I have the following HW problem:
Let $$Y$$ be an ordered set in the ordered topology. Let $$f, g: X \to Y$$ be continuous. Show that the set $$\{x|f(x) \leq g(x) \}$$ is closed in $X.$
My proof:
We show that the complement $\{x|f(x) > g(x) \}$ is open. Observe that $\{f(x)|f(x) > g(x) \}$ is open because it is an open ray. So the inverse image $f^{-1}(\{f(x)|f(x) > g(x) \}) = \{x|f(x) > g(x) \}$ will be open because $f$ is continuous.
But what strikes me about this proof is that I only needed to use the continuity of $f.$ If I had only the continuity of $g$ then I also could have made the proof work. So is all that is needed the continuity of one of the functions? I played around with a few examples in $\mathbb{R}$ and it looks like that is the case, but I am not sure.
Best Answer
Here’s a counterexample if $g$ is not continuous. Let $X=Y=\Bbb R$, let $f(x)=0$ for all $x\in\Bbb R$, and let
$$g(x)=\begin{cases} -1,&\text{if }x\le 0\\ 1,&\text{if }x>0\,. \end{cases}$$
Then $\{x\in\Bbb R:f(x)\le g(x)\}=\{x\in\Bbb R:0\le g(x)\}=(0,\to)$, which is not closed.

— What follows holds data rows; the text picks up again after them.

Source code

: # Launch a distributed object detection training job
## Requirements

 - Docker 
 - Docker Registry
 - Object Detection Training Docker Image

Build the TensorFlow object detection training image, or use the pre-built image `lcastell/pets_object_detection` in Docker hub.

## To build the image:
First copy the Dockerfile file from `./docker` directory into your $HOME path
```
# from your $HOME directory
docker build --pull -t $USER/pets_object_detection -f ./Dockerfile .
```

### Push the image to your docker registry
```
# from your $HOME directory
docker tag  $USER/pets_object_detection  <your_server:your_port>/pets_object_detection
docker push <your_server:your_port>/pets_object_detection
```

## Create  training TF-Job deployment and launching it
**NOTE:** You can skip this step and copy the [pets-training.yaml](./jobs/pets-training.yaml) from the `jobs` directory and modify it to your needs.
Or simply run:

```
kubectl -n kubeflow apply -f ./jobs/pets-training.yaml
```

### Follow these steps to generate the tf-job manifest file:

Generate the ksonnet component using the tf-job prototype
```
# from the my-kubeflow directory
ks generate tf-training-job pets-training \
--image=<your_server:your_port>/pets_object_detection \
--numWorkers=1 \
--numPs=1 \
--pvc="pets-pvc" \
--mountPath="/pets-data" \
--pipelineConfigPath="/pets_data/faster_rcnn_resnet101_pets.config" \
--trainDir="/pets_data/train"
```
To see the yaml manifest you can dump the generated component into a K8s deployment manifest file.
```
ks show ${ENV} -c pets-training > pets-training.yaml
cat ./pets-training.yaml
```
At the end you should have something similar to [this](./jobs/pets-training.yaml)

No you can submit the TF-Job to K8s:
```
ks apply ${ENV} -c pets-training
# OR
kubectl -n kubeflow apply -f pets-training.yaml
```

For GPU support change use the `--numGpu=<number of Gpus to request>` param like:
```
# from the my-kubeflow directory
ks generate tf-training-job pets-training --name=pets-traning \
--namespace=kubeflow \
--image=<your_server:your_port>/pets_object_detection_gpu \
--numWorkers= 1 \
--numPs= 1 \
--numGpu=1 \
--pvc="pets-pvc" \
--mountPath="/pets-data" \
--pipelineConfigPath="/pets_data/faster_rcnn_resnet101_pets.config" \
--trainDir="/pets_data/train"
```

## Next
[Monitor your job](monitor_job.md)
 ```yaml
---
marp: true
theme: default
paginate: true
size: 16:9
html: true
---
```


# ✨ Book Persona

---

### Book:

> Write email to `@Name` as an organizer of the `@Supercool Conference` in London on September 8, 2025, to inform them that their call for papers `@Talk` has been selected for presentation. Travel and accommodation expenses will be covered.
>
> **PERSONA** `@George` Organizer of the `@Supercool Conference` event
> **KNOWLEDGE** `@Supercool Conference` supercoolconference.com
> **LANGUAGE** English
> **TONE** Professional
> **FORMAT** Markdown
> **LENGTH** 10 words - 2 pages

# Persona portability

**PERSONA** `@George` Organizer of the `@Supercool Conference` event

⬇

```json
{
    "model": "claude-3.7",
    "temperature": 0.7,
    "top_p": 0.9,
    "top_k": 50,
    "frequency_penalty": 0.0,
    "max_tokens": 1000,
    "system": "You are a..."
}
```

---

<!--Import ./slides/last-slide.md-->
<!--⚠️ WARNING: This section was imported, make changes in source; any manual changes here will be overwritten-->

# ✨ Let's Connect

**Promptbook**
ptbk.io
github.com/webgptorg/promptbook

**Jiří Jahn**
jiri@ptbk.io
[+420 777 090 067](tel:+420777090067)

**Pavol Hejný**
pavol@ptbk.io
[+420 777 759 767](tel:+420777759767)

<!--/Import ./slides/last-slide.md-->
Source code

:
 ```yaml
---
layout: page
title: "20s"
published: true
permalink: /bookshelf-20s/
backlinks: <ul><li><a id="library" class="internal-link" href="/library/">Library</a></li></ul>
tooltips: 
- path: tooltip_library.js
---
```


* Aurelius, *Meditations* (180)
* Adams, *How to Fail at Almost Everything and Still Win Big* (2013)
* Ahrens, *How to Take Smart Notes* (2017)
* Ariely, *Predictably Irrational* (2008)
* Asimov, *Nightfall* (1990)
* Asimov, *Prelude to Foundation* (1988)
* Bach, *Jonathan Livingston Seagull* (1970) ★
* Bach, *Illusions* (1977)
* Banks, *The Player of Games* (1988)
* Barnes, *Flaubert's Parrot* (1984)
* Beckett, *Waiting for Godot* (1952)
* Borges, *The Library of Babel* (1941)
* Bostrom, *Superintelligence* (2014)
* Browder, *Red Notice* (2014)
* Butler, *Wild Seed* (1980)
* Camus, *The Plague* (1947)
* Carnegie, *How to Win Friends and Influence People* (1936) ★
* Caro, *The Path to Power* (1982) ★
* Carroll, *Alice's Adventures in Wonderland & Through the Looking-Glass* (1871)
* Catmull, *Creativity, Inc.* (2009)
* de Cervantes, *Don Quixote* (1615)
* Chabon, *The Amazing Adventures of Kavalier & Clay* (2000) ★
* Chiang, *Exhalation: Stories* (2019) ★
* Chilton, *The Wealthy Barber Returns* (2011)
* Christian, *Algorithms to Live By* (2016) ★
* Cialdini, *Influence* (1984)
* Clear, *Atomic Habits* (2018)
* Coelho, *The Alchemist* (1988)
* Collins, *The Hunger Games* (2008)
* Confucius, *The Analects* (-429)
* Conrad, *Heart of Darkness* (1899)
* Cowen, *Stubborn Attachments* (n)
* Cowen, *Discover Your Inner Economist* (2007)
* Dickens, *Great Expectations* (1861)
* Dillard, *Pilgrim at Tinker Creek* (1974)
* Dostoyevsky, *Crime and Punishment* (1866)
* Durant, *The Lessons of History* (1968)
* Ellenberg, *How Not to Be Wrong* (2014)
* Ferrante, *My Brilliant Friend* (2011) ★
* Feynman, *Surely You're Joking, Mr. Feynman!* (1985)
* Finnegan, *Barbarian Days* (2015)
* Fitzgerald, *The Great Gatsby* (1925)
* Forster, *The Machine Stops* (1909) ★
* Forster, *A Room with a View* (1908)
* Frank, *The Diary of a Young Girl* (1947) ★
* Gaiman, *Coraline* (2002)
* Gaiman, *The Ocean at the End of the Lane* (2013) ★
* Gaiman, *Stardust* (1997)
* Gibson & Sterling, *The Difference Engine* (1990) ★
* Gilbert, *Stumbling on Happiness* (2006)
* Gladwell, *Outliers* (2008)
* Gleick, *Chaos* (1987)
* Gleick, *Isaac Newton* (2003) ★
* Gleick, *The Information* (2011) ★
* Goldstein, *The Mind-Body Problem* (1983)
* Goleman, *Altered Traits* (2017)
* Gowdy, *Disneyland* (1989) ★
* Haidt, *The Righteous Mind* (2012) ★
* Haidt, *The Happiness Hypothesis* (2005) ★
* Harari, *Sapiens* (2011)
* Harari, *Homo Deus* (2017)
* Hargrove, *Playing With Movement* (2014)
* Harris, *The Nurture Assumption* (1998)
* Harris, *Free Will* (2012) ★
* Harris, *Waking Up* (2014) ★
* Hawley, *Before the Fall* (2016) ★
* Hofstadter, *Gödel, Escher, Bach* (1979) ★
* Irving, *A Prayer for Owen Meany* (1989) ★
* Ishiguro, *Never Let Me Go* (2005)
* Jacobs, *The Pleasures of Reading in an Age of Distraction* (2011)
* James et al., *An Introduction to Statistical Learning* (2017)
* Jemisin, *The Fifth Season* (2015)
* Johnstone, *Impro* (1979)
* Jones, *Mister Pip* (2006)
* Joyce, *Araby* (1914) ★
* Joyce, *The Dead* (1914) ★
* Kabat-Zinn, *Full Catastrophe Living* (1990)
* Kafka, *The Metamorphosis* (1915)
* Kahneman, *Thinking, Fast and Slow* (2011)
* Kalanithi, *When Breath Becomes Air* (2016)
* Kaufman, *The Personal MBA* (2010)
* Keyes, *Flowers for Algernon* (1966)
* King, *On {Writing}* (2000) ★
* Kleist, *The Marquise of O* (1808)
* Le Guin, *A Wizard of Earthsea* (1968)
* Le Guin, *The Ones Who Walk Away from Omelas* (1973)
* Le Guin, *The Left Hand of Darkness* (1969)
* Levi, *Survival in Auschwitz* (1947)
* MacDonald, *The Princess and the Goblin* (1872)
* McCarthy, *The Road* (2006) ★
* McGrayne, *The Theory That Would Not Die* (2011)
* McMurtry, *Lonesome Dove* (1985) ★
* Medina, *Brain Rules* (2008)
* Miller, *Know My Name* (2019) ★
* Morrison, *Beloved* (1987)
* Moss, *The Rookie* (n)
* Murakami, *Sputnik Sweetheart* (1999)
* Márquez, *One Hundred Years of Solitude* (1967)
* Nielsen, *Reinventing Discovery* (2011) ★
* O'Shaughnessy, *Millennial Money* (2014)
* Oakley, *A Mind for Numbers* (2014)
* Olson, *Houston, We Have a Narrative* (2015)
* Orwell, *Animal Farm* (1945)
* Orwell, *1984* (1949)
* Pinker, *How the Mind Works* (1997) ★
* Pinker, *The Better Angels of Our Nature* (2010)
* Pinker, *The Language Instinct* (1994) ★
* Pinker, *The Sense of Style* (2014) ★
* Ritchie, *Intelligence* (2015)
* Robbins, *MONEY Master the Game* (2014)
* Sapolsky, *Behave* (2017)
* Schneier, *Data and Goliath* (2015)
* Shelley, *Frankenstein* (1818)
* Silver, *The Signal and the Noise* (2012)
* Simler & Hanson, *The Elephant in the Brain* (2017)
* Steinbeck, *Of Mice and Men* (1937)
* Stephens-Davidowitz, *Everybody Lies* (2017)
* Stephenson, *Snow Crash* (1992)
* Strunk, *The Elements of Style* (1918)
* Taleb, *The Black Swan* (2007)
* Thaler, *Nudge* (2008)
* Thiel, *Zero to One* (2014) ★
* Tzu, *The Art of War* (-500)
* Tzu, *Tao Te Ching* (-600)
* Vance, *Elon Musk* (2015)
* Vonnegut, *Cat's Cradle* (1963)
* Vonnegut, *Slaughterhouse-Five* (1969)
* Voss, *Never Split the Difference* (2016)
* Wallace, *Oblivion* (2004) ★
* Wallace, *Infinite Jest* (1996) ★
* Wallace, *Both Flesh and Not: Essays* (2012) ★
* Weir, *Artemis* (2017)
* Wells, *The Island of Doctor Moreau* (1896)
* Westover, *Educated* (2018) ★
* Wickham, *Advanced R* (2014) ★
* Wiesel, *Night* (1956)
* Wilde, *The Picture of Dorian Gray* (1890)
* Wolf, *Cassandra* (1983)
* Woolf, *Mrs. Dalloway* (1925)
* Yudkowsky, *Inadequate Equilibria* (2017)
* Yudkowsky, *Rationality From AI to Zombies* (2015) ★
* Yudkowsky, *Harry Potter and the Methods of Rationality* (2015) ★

Your argument goes astray at the beginning, because it’s not necessarily true that $\{f(x):f(x)>g(x)\}$ is open. Suppose that $X=Y=\Bbb R$, $f(x)=0$ for all $x\in\Bbb R$, and $g(x)=x$ for all $x\in\Bbb R$; then
$$\{f(x):f(x)>g(x)\}=\{0\}\,,$$
which is not open.
However, the idea of showing that $U=\{x\in X:f(x)>g(x)\}$ is open is a good one. Let $x_0\in U$, $a=g(x_0)$, $b=f(x_0)$. Suppose first that there is some $c\in(a,b)$. Let $V_a=(\leftarrow,c)$ and $V_b=(c,\to)$; $V_a$ is an open nbhd of $a$ in $Y$, and $V_b$ is an open nbhd of $b$. Let $W_a=g^{-1}[V_a]$ and $W_b=f^{-1}[V_b]$; $f$ and $g$ are continuous, so $W_a$ and $W_b$ are open nbhds of $x_0$ in $X$. Let $W=W_a\cap W_b$; $W$ is an open nbhd of $x_0$, and for each $x\in W$ we have $f(x)>c>g(x)$, so $W\subseteq U$.
If there is no such $c$, then $b$ is the immediate successor of $a$ in $Y$. In that case let $V_a=(\leftarrow,b)=(\leftarrow,a]$ and $V_b=(a,\to)=[b,\to)$ and proceed to define $W_a,W_b$, and $W$ as before. If $x\in W$, then $f(x)\in V_b$, so $f(x)>a$, while $g(x)\in V_a$, so $g(x)\le a$, and therefore $f(x)>g(x)$, i.e., $x\in U$. Thus, in this case we also find that $x_0\in W\subseteq U$. In short, every point of $U$ has an open nbhd contained in $U$, so $U$ is open, as desired.